KURIER: Wie wichtig sind Turniere wie jenes in Innsbruck für die WM-Vorbereitung?
Gernot Mittendorfer:
Wir müssen die Liga-Pausen für solche Turniere nutzen und gegen A-Nationen spielen. In den letzten zehn Jahren sind immer die Aufsteiger wieder abgestiegen. Aber sie haben auch das härteste Programm, weil sie als einzige sieben Spiele in zehn Tagen haben. Das Ziel muss sein, dass wir diesen Trend brechen. Und das wird nur gehen, wenn die Vorbereitung optimal funktioniert. Roger Bader hat es einmal positiv formuliert und gesagt, dann haben wir einen Tag länger Pause vor dem Viertelfinale.

Was bedeutet der Aufstieg für einen kleinen Verband wie den österreichischen?
Finanziell einen höheren Aufwand, weil die WM und die Vorbereitung auch länger sind. Aber es ist natürlich gut für die Spieler und das gesamte Eishockey in Österreich. Wir wollen uns als Top-12-Nation etablieren und da muss es natürlich das Ziel sein, dass wir dort spielen.
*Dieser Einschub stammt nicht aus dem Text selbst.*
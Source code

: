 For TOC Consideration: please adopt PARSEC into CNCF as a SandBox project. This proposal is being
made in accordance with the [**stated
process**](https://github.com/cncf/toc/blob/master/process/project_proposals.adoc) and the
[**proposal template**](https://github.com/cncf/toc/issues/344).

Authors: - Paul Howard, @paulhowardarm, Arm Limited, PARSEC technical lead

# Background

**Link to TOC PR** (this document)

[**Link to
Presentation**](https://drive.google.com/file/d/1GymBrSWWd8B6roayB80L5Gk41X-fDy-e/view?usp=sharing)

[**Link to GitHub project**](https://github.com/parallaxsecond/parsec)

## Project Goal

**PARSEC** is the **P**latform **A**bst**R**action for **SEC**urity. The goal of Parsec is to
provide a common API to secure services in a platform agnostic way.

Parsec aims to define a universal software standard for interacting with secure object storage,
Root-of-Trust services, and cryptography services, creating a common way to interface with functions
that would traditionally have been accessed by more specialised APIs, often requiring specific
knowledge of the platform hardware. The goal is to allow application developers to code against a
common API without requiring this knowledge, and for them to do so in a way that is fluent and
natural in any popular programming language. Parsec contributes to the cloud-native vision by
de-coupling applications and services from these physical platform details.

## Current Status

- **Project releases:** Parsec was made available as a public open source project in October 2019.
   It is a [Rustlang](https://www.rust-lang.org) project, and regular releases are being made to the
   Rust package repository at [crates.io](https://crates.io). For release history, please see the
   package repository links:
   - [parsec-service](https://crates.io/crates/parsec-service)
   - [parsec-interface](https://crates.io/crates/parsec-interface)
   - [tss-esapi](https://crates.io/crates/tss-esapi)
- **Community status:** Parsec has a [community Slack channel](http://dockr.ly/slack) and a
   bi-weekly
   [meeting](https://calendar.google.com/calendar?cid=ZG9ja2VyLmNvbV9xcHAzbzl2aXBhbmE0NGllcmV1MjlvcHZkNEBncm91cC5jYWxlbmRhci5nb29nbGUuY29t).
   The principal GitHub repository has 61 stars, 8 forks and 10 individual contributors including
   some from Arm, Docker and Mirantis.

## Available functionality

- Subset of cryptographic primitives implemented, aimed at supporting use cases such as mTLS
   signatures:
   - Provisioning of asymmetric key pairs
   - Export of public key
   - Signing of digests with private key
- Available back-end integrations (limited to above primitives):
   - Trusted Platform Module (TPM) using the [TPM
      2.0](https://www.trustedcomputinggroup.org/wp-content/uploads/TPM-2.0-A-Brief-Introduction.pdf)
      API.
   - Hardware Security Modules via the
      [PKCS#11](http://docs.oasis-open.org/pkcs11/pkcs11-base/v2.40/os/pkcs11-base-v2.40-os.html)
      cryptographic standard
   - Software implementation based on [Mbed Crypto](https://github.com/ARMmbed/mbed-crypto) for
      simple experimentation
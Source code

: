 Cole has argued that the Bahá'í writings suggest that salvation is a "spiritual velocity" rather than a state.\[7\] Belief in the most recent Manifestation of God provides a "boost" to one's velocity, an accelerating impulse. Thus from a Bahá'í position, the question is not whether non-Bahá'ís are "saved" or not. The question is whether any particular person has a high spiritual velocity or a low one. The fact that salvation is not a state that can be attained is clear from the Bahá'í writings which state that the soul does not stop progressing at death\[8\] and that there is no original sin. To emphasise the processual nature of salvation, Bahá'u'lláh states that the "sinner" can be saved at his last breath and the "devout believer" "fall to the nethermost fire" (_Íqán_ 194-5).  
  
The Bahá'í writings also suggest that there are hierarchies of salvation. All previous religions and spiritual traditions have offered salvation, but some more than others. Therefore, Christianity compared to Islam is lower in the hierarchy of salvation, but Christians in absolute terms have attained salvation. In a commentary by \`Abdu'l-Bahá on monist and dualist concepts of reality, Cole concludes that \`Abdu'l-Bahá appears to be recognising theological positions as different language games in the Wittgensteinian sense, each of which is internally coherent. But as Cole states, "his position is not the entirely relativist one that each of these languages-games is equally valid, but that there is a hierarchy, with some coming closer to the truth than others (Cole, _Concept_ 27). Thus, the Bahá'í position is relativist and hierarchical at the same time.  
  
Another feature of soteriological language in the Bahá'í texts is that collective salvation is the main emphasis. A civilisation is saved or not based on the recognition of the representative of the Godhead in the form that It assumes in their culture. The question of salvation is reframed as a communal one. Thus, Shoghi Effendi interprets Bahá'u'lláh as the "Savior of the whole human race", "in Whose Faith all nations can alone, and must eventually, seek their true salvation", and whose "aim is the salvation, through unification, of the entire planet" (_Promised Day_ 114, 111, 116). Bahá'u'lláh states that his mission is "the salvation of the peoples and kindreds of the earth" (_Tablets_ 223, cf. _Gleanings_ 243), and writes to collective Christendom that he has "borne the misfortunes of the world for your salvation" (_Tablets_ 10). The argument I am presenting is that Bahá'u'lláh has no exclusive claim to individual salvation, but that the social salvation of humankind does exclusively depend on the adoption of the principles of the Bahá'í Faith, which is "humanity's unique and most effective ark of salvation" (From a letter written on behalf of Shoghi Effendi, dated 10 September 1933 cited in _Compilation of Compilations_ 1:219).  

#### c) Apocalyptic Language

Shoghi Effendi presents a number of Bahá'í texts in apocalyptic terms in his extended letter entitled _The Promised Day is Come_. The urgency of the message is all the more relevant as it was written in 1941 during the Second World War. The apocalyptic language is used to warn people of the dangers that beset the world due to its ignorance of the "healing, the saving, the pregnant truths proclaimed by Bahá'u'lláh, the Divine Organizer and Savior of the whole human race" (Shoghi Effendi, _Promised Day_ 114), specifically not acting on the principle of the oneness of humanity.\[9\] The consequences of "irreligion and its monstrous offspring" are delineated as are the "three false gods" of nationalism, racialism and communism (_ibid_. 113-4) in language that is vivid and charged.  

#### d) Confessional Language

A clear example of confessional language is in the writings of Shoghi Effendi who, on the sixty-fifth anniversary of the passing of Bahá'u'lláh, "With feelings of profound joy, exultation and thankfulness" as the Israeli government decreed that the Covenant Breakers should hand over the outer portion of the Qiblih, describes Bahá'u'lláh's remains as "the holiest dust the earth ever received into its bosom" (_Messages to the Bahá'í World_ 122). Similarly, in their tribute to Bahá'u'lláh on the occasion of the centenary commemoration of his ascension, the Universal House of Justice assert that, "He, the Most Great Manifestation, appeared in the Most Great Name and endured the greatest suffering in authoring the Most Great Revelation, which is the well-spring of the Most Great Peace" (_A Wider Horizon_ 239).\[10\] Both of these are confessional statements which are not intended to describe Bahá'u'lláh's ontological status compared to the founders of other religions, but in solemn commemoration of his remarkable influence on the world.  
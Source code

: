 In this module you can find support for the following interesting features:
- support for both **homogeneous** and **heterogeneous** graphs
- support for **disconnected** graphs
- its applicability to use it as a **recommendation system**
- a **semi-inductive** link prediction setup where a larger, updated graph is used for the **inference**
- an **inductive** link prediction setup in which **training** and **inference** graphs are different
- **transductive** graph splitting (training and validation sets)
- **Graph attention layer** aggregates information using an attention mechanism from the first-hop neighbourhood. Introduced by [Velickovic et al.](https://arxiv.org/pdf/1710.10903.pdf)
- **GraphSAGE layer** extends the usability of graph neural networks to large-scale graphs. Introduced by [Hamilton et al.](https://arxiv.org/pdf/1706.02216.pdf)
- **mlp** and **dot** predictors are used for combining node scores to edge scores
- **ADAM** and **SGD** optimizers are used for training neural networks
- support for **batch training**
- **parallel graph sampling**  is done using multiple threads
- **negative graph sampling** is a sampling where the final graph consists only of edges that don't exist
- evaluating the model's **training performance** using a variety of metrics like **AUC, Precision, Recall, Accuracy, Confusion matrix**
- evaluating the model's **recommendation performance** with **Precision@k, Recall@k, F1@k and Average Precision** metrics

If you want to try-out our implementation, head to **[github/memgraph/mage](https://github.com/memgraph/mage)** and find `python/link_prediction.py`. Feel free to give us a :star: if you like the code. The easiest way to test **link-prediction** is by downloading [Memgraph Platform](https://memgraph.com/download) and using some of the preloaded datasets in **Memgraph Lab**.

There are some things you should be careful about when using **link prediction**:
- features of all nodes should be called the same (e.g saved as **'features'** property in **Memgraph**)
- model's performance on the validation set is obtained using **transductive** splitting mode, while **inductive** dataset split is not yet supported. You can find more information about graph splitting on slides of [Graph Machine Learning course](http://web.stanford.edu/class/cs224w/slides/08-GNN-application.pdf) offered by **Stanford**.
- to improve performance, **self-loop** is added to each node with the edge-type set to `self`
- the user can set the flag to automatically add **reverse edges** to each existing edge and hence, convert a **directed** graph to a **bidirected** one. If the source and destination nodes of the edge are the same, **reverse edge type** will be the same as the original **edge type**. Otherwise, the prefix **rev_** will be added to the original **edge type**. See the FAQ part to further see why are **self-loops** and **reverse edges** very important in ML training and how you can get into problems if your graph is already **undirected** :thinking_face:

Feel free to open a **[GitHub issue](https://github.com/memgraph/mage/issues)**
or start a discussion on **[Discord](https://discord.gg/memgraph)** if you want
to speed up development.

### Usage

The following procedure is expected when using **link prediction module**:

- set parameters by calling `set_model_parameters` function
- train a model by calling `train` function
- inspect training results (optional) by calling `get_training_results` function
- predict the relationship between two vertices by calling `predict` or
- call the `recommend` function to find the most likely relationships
Im sportlichen Bereich hat es Änderungen gegeben. Welche waren die Beweggründe?
Wir haben lange diskutiert, wie wir das optimale Setup für Österreich gestalten. Wir haben uns für einen hauptamtlichen Headcoach Roger Bader entschieden, der auch mit der Gesamtkoordination der sportlichen Aktivitäten und der Nachwuchsarbeit betraut wird. Wir haben zusätzlich noch im Bereich Trainerkoordination und Ausbildung Gregor Baumgartner für den Verband gewinnen können. Wir setzen bewusst ein Signal, dass wir Bader einen sportlich Verantwortlichen aus der Schweiz haben, aber der Rest ist mit Österreichern besetzt. Das reflektiert auch die Ausbildung und die Investitionen, die wir in den letzten Jahren gemacht haben, um die österreichische Identität im Trainerbereich zu etablieren. Gregor Baumgartner hat mit seinen Kollegen in Vierumäki den Trainerkurs gemacht. Wir haben dort dank Alpo Suhonen (ehemaliger Sportdirektor Anm.) die bestmögliche Ausbildung.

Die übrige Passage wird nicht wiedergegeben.